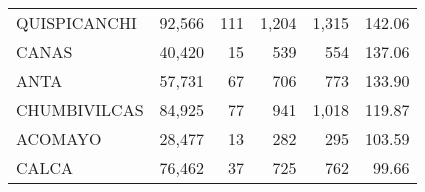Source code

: \begin{tabular}{lrrrrr}
	\cellcolor[HTML]{FFFFC7}QUISPICANCHI                                              & 92,566                                                         & 111                                                      & 1,204                                                    & 1,315                                                               & 142.06                                                                       \\
	\cellcolor[HTML]{FFFFC7}CANAS                                                     & 40,420                                                         & 15                                                       & 539                                                      & 554                                                                 & 137.06                                                                       \\
	\cellcolor[HTML]{FFFFC7}ANTA                                                      & 57,731                                                         & 67                                                       & 706                                                      & 773                                                                 & 133.90                                                                       \\
	\cellcolor[HTML]{9AFF99}CHUMBIVILCAS                                              & 84,925                                                         & 77                                                       & 941                                                      & 1,018                                                               & 119.87                                                                       \\
	\cellcolor[HTML]{9AFF99}ACOMAYO                                                   & 28,477                                                         & 13                                                       & 282                                                      & 295                                                                 & 103.59                                                                       \\
	\cellcolor[HTML]{9AFF99}CALCA                                                     & 76,462                                                         & 37                                                       & 725                                                      & 762                                                                 & 99.66                                                                        \\

\end{tabular}
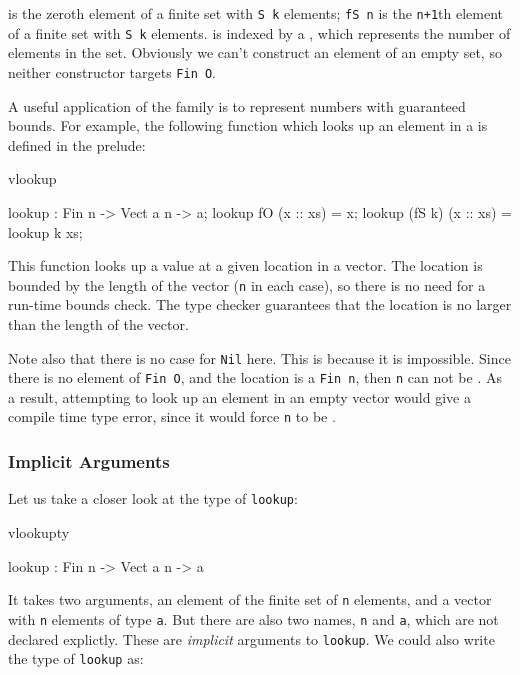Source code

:  is the zeroth element of a finite set with \texttt{S k} elements; 
\texttt{fS n} is the
\texttt{n+1}th element of a finite set with \texttt{S k} elements. 
 is indexed by a , which
represents the number of elements in the set. Obviously we can't construct an
element of an empty set, so neither constructor targets \texttt{Fin O}.

A useful application of the  family is to represent numbers with
guaranteed bounds. For example, the following function which looks up an element in a 
is defined in the prelude:

\begin{SaveVerbatim}{vlookup}

lookup : Fin n -> Vect a n -> a;
lookup fO     (x :: xs) = x;
lookup (fS k) (x :: xs) = lookup k xs;

\end{SaveVerbatim}

This function looks up a value at a given location in a vector. The location is
bounded by the length of the vector (\texttt{n} in each case), so there is no
need for a run-time bounds check. The type checker guarantees that the location
is no larger than the length of the vector.

Note also that there is no case for \texttt{Nil} here. This is because it is
impossible. Since there is no element of \texttt{Fin O}, and the location is a
\texttt{Fin n}, then \texttt{n} can not be .  As a result, attempting to
look up an element in an empty vector would give a compile time type error,
since it would force \texttt{n} to be .

\subsubsection{Implicit Arguments}

Let us take a closer look at the type of \texttt{lookup}:

\begin{SaveVerbatim}{vlookupty}

lookup : Fin n -> Vect a n -> a

\end{SaveVerbatim}

\noindent
It takes two arguments, an element of the finite set of \texttt{n} elements, and a vector
with \texttt{n} elements of type \texttt{a}. But there are also two names, 
\texttt{n} and \texttt{a}, which are not declared explictly. These are \emph{implicit}
arguments to \texttt{lookup}. We could also write the type of \texttt{lookup} as:

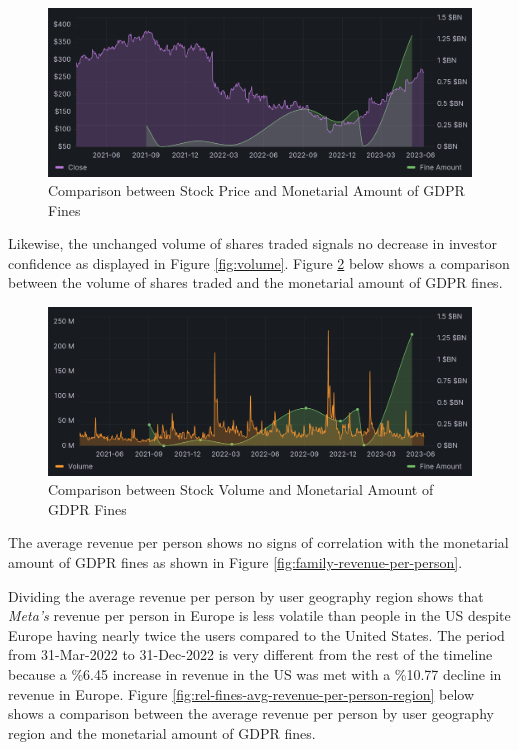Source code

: \documentclass[12pt, a4paper]{article}
\begin{document}
\begin{figure}[H]
    \centering
    \includegraphics[width=1.00\textwidth]{rel-fines-stock-price}
    \caption{Comparison between Stock Price and Monetarial Amount of GDPR Fines}
    \label{fig:rel-stock-price}
\end{figure}

Likewise, the unchanged volume of shares traded signals no decrease in investor
confidence as displayed in Figure \ref{fig:volume}. Figure
\ref{fig:rel-fines-volume} below shows a comparison between the volume of shares
traded and the monetarial amount of GDPR fines.

\begin{figure}[H]
    \centering
    \includegraphics[width=1.00\textwidth]{rel-fines-volume}
    \caption{Comparison between Stock Volume and Monetarial Amount of GDPR Fines}
    \label{fig:rel-fines-volume}
\end{figure}

The average revenue per person shows no signs of correlation with the monetarial
amount of GDPR fines as shown in Figure \ref{fig:family-revenue-per-person}.

Dividing the average revenue per person by user geography region shows that
\textit{Meta's} revenue per person in Europe is less volatile than people in the
US despite Europe having nearly twice the users compared to the United
States\cite{2023q1}. The period from 31-Mar-2022 to 31-Dec-2022 is very
different from the rest of the timeline because a \%6.45 increase in revenue in
the US was met with a \%10.77 decline in revenue in Europe. Figure
\ref{fig:rel-fines-avg-revenue-per-person-region} below shows a comparison
between the average revenue per person by user geography region and the
monetarial amount of GDPR fines.
\end{document}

——————

Output every entry word for word, but omit the pictures.

Source code

: \begin{tabular}{lrrrrr}
	\cellcolor[HTML]{FFFFC7}QUISPICANCHI                                              & 92,566                                                         & 111                                                      & 1,204                                                    & 1,315                                                               & 142.06                                                                       \\
	\cellcolor[HTML]{FFFFC7}CANAS                                                     & 40,420                                                         & 15                                                       & 539                                                      & 554                                                                 & 137.06                                                                       \\
	\cellcolor[HTML]{FFFFC7}ANTA                                                      & 57,731                                                         & 67                                                       & 706                                                      & 773                                                                 & 133.90                                                                       \\
	\cellcolor[HTML]{9AFF99}CHUMBIVILCAS                                              & 84,925                                                         & 77                                                       & 941                                                      & 1,018                                                               & 119.87                                                                       \\
	\cellcolor[HTML]{9AFF99}ACOMAYO                                                   & 28,477                                                         & 13                                                       & 282                                                      & 295                                                                 & 103.59                                                                       \\
	\cellcolor[HTML]{9AFF99}CALCA                                                     & 76,462                                                         & 37                                                       & 725                                                      & 762                                                                 & 99.66                                                                        \\

\end{tabular}
Source code

:  is the zeroth element of a finite set with \texttt{S k} elements; 
\texttt{fS n} is the
\texttt{n+1}th element of a finite set with \texttt{S k} elements. 
 is indexed by a , which
represents the number of elements in the set. Obviously we can't construct an
element of an empty set, so neither constructor targets \texttt{Fin O}.

A useful application of the  family is to represent numbers with
guaranteed bounds. For example, the following function which looks up an element in a 
is defined in the prelude:

\begin{SaveVerbatim}{vlookup}

lookup : Fin n -> Vect a n -> a;
lookup fO     (x :: xs) = x;
lookup (fS k) (x :: xs) = lookup k xs;

\end{SaveVerbatim}

This function looks up a value at a given location in a vector. The location is
bounded by the length of the vector (\texttt{n} in each case), so there is no
need for a run-time bounds check. The type checker guarantees that the location
is no larger than the length of the vector.

Note also that there is no case for \texttt{Nil} here. This is because it is
impossible. Since there is no element of \texttt{Fin O}, and the location is a
\texttt{Fin n}, then \texttt{n} can not be .  As a result, attempting to
look up an element in an empty vector would give a compile time type error,
since it would force \texttt{n} to be .

\subsubsection{Implicit Arguments}

Let us take a closer look at the type of \texttt{lookup}:

\begin{SaveVerbatim}{vlookupty}

lookup : Fin n -> Vect a n -> a

\end{SaveVerbatim}

\noindent
It takes two arguments, an element of the finite set of \texttt{n} elements, and a vector
with \texttt{n} elements of type \texttt{a}. But there are also two names, 
\texttt{n} and \texttt{a}, which are not declared explictly. These are \emph{implicit}
arguments to \texttt{lookup}. We could also write the type of \texttt{lookup} as:

Source code

: \documentclass[12pt, a4paper]{article}
\begin{document}
\begin{figure}[H]
    \centering
    \includegraphics[width=1.00\textwidth]{rel-fines-stock-price}
    \caption{Comparison between Stock Price and Monetarial Amount of GDPR Fines}
    \label{fig:rel-stock-price}
\end{figure}

Likewise, the unchanged volume of shares traded signals no decrease in investor
confidence as displayed in Figure \ref{fig:volume}. Figure
\ref{fig:rel-fines-volume} below shows a comparison between the volume of shares
traded and the monetarial amount of GDPR fines.

\begin{figure}[H]
    \centering
    \includegraphics[width=1.00\textwidth]{rel-fines-volume}
    \caption{Comparison between Stock Volume and Monetarial Amount of GDPR Fines}
    \label{fig:rel-fines-volume}
\end{figure}

The average revenue per person shows no signs of correlation with the monetarial
amount of GDPR fines as shown in Figure \ref{fig:family-revenue-per-person}.

Dividing the average revenue per person by user geography region shows that
\textit{Meta's} revenue per person in Europe is less volatile than people in the
US despite Europe having nearly twice the users compared to the United
States\cite{2023q1}. The period from 31-Mar-2022 to 31-Dec-2022 is very
different from the rest of the timeline because a \%6.45 increase in revenue in
the US was met with a \%10.77 decline in revenue in Europe. Figure
\ref{fig:rel-fines-avg-revenue-per-person-region} below shows a comparison
between the average revenue per person by user geography region and the
monetarial amount of GDPR fines.
\end{document}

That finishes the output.